Mid-Hudson Anesthesiologists P.C., of Newburgh, accused Montefiore of breaches of contract and misappropriation of trade secrets, in a complaint filed on June 21 in U.S. District Court, White Plains.
“Rather than employ ‘best efforts’ to maintain their relationship with MHA [Mid-Hudson],” the complaint states, “defendants employed rapacious efforts to destroy MHA relying upon misappropriated financial data obtained under false pretenses.”
In response to a request for Montefiore’s side of the story, spokesperson Kate Dabroski said the hospital “does not provide information on litigation.”
MHA’s complaint is heavily redacted, obscuring many of the details. But the gist of the case is that the anesthesiologists had an exclusive deal to staff the hospital and could not provide their services to other hospitals.
In 2020, about a year before the deal was to expire, MHA provided sensitive financial information that St. Luke’s requested, according to the complaint. Meanwhile, St. Luke’s was secretly negotiating with MHA competitor, Envision Healthcare.
On June 14, 2021, St.

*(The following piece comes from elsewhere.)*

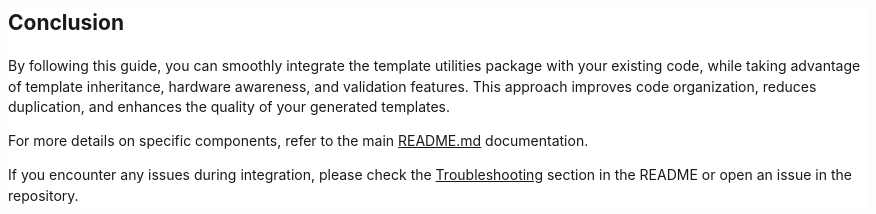 ## Conclusion

By following this guide, you can smoothly integrate the template utilities package with your existing code, while taking advantage of template inheritance, hardware awareness, and validation features. This approach improves code organization, reduces duplication, and enhances the quality of your generated templates.

For more details on specific components, refer to the main [README.md](README.md) documentation.

If you encounter any issues during integration, please check the [Troubleshooting](#troubleshooting) section in the README or open an issue in the repository.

Luke’s chief medical officer, Gina Del Savio, allegedly told MHA leaders Dr. Kal Shukla and Dr. Russell Marwin that they must join the Envision group as individual employees.
MHA is not just a mere collection of doctors, the complaint states. It also enables partners to build equity.
But MHA’s exclusive arrangement with St. Luke’s barred it from shopping its services to five hospitals within 20 miles of St. Luke’s. In two months, according to the complaint, two-thirds of its members left.
“Defendants knew that they were functionally destroying MHA, rendering it noncompetitive for any alternative contracts and depleting it of virtually all of its equity by draining its human capital.”
In June 2021, St. Luke’s cancelled negotiations with Envision, the complaint states, and contracted with Montefiore’s Faculty Practice Group to provide anesthesia services.
St. Luke’s officials then allegedly “used their extreme leverage against MHA to attempt to bully is physicians into becoming direct employees” of St. Luke’s.
Only one MHA physician agreed to switch to St. Luke’s, according to the complaint, and the rest have scattered throughout the Hudson Valley.